La ruta por España continuaba en Bilbao. Poco a poco me acercaba a Bermeo, el pequeño pueblo de pescadores donde había nacido mi bisabuelo, en el País Vasco. Había dejado atrás Pamplona, mi primera estación. Bilbao ostentaba sus numerosos atractivos sin reservas. Es una ciudad moderna, alegre, vital, de puertas abiertas. Un lugar en el que todos podemos encontrar un espacio adecuado donde sentirnos incluidos. Invitaba a formar parte de ella, en sus distritos, en sus bares de tapas, caminando sus calles, recorriendo sus parques y descubriendo sus monumentos. Se la conoce en el mundo gracias a su excelente gastronomía y su cultura, pero asimismo por la arquitectura imponente y por el museo más representativo: el Guggenheim.
Además, es la ciudad del diseño y de la arquitectura de renombre. El arte de personajes tales como Frank Ghery, Santiago Calatrava, Philippe Starck y Norman Foster está al alcance de todos.

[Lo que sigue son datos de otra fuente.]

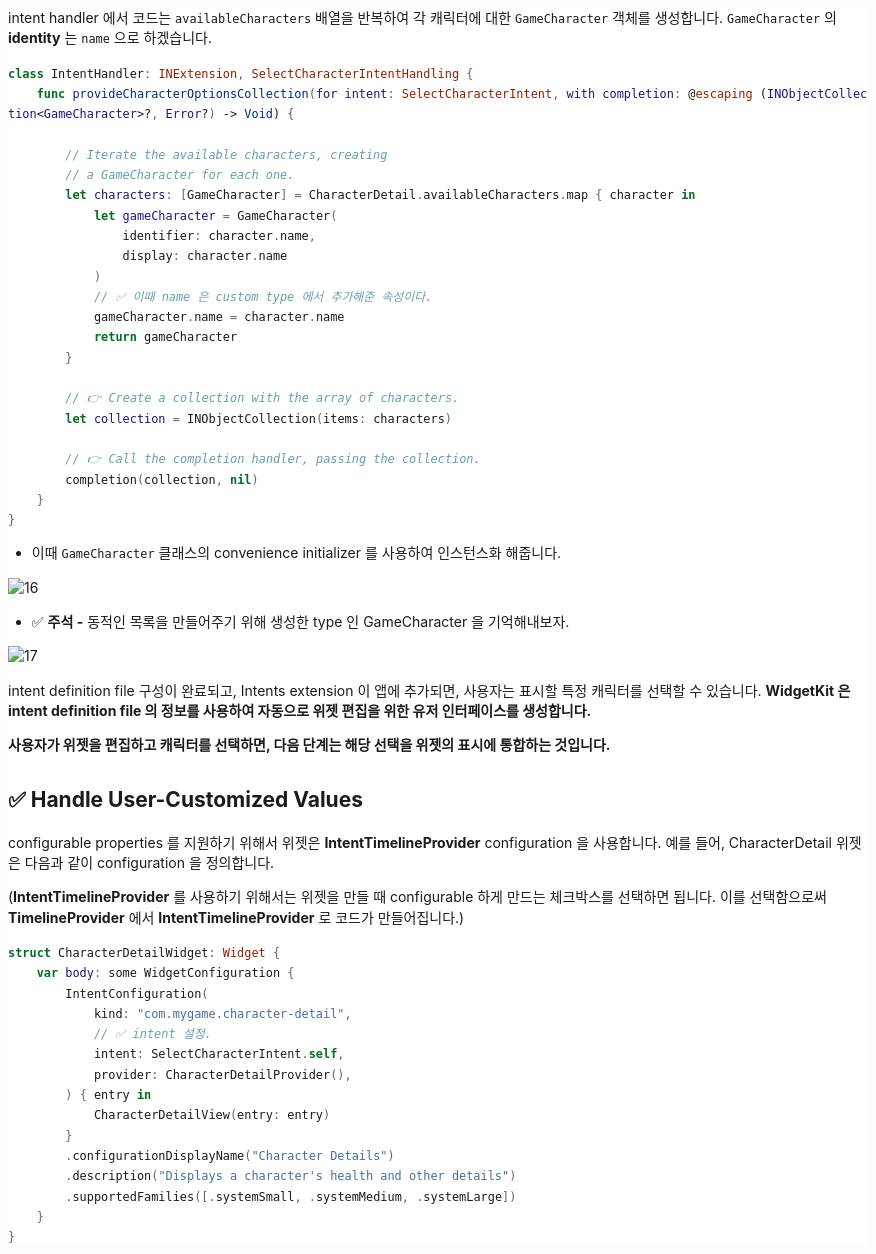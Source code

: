 intent handler 에서 코드는 `availableCharacters` 배열을 반복하여 각 캐릭터에 대한 `GameCharacter` 객체를 생성합니다. `GameCharacter` 의 **identity** 는 `name` 으로 하겠습니다.

```swift
class IntentHandler: INExtension, SelectCharacterIntentHandling {
    func provideCharacterOptionsCollection(for intent: SelectCharacterIntent, with completion: @escaping (INObjectCollection<GameCharacter>?, Error?) -> Void) {

        // Iterate the available characters, creating
        // a GameCharacter for each one.
        let characters: [GameCharacter] = CharacterDetail.availableCharacters.map { character in
            let gameCharacter = GameCharacter(
                identifier: character.name,
                display: character.name
            )
            // ✅ 이때 name 은 custom type 에서 추가해준 속성이다. 
            gameCharacter.name = character.name
            return gameCharacter
        }

        // 👉 Create a collection with the array of characters.
        let collection = INObjectCollection(items: characters)

        // 👉 Call the completion handler, passing the collection.
        completion(collection, nil)
    }
}
```

- 이때 `GameCharacter` 클래스의 convenience initializer 를 사용하여 인스턴스화 해줍니다.

<img width="500" alt="16" src="https://user-images.githubusercontent.com/69136340/205479968-e5686d32-974d-47a9-baa4-4e85386fbfc9.png">

- ✅ **주석 -** 동적인 목록을 만들어주기 위해 생성한 type 인 GameCharacter 을 기억해내보자.

<img width="500" alt="17" src="https://user-images.githubusercontent.com/69136340/205479978-861e0858-0790-4638-ab07-22f2a861f09b.png">

intent definition file 구성이 완료되고, Intents extension 이 앱에 추가되면, 사용자는 표시할 특정 캐릭터를 선택할 수 있습니다. **WidgetKit 은 intent definition file 의 정보를 사용하여 자동으로 위젯 편집을 위한 유저 인터페이스를 생성합니다.**

**사용자가 위젯을 편집하고 캐릭터를 선택하면, 다음 단계는 해당 선택을 위젯의 표시에 통합하는 것입니다.**

## ✅ Handle User-Customized Values

configurable properties 를 지원하기 위해서 위젯은 **IntentTimelineProvider** configuration 을 사용합니다. 예를 들어, CharacterDetail 위젯은 다음과 같이 configuration 을 정의합니다.

(**IntentTimelineProvider** 를 사용하기 위해서는 위젯을 만들 때 configurable 하게 만드는 체크박스를 선택하면 됩니다. 이를 선택함으로써 **TimelineProvider** 에서 **IntentTimelineProvider** 로 코드가 만들어집니다.)

```swift
struct CharacterDetailWidget: Widget {
    var body: some WidgetConfiguration {
        IntentConfiguration(
            kind: "com.mygame.character-detail",
            // ✅ intent 설정.
            intent: SelectCharacterIntent.self,
            provider: CharacterDetailProvider(),
        ) { entry in
            CharacterDetailView(entry: entry)
        }
        .configurationDisplayName("Character Details")
        .description("Displays a character's health and other details")
        .supportedFamilies([.systemSmall, .systemMedium, .systemLarge])
    }
}
```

La atmósfera es de fiesta.
Tal vez se celebra estar en Bilbao. Por eso los invito a recorrer lo más lindo de la ciudad.
Mis días en Bilbao fueron sólo tres, pero les aseguro que me quedé con ganas.
Diseñado por Frank Gehry, el museo es una visita imprescindible, ya sea que ames la arquitectura o el hecho de estar en el templo de todas las expresiones del arte contemporáneo. El edificio tiene líneas vanguardistas que dibujan el velamen de una barca hecha de paneles de titanio. El efecto es hipnótico, tanto de día como de noche.
Pero el arte también está en el exterior. A la entrada nos recibe la enorme escultura de Jeff Koons, Puppy, el perrito cubierto de flores. Y a la salida nos sorprende Maman, la araña gigantesca, obra de Louise Bourgeois.
Antaño, La Alhóndiga era el almacén de vino de la ciudad y hoy es sede de muestras, conciertos, salas de cine, restaurants y hasta de una piscina cuyo fondo de cristal es visible desde la planta baja. Algo insólito.
El edificio es también un lugar de paso por lo que pude apreciarlo bien tanto de día como de noche. El espacio interior está ocupado por más de 40 columnas. Cada una de ellas tiene un diseño único. Es un lugar maravilloso.
Durante la celebración de la Semana Santa me emocioné viendo pasar las procesiones que recorrían el boulevard. Bilbao era una fiesta. España en general, y Bilbao en particular, desbordan de fervor religioso en esta época.
En el extremo de la Gran Vía vale la pena visitar la Plaza Circular. Es exquisita. En uno de sus extremos vi por primera vez esas estructuras de cristal, los famosos “Fosteritos”, el acceso al metro.
El metro de Bilbao no se parece a ningún otro que haya utilizado. Aunque no necesiten trasladarse a ningún lado en particular, les aconsejo que igual bajen a visitarlo. Es una experiencia imperdible.
Cuando paseas por esas calles estrechas parece que el tiempo se hubiera detenido. Su aspecto es el de un pueblo medieval, sin embargo, es uno de los distritos más animados y pintorescos de la ciudad. Lo habitan iglesias, plazoletas y la catedral, pero también bares muy concurridos cuando cae la noche. El ambiente es muy divertido.
Me encantó.
El lugar está ocupado por un parque tranquilo y agradable. Desde ahí pude disfrutar de la mejor vista panorámica de la urbe. Hay aventureros que se atreven a subir marchando a pie. Pero yo elegí llegar con el antiguo funicular. La vista de la ciudad, su casco viejo, la silueta luminosa del Guggenheim, la Torre Iberdrola y las curvas que describe la ría Nervión, en fin, todo es impecable.
No dejen de ver la insólita escultura de la huella dactilar.
Días inolvidables por cierto, días para repetir.